Kasus di China ini membuat AS memperdalam penyelidikan medis terhadap penyakit misterius yang muncul pertama kali pada 2016 ketika pegawai di Kedutaan AS dan keluarga mereka di Havana Kuba mengeluh mengalami sakit kepala, gangguan pernapasan, sulit mendengar, dan gejala kognitif lainnya. Mereka juga mengaku mendengar suara-suara aneh. Insiden ini memicu ketegangan antara hubungan AS-Kuba yang berujung pada diusirnya diplomat Kuba dari AS.

Dengan munculnya kejadian serupa di Guangzhou, China, pejabat AS kini mencurigai adanya keterlibatan negara lain, seperti China atau Rusia yang menjadi penyebab serangan penyakit misterius ini.

“Kementerian Luar Negeri sudah memeriksa dan akan secara transparan melanjutkan penyelidikan atas apa yang dialami pegawai kami,” kata Juru bicara Kemenlu Heather Nauert, seperti dilansir laman the Guardian, Kamis (7/6).

Kasus baru di China ini muncul beberapa pekan setelah sejumlah pejabat AS menemukan kejadian semacam ini di Guangzhou ketika seorang pegawai konsulat sakit.

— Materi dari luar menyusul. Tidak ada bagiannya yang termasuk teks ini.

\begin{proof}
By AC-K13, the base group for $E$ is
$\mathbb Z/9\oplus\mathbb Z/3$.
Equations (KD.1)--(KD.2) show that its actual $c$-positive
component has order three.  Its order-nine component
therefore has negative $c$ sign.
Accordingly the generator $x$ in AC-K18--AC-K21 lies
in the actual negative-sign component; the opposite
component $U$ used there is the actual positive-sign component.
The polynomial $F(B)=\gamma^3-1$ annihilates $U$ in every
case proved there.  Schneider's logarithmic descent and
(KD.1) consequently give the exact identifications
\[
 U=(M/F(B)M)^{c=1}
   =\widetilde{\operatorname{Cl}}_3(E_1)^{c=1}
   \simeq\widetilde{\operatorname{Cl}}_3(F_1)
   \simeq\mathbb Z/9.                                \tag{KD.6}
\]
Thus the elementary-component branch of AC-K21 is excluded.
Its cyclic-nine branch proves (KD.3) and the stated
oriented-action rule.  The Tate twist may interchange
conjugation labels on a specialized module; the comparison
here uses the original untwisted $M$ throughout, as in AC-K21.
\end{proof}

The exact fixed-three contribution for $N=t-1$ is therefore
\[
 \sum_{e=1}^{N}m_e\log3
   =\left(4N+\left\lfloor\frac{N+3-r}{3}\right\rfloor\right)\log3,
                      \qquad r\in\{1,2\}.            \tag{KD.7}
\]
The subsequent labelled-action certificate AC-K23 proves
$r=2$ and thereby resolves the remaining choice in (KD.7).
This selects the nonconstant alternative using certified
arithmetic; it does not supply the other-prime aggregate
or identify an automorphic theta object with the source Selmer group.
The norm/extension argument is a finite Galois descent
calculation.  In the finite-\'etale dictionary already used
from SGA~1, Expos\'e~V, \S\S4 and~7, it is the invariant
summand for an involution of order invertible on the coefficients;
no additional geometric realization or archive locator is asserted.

Sejumlah pejabat AS di kota itu tinggal di sebuah kompleks apartemen bersama warga asing lainnya dan orang China yang cukup berada.

Hingga pekan ini, seorang pegawai lain, istri dan dua anak mereka dievakuasi setelah sang ayah dan ibu mengalami gejala gangguan saraf.

Menteri Luar Negeri Mike Pompeo bulan lalu dalam dengar pendapat di hadapan Komite Urusan Luar Negeri mengatakan gejala dialami seorang pegawai AS di Guangzhou ‘mirip dan sesuai dengan indikasi medis yang dialami warga AS di Kuba’.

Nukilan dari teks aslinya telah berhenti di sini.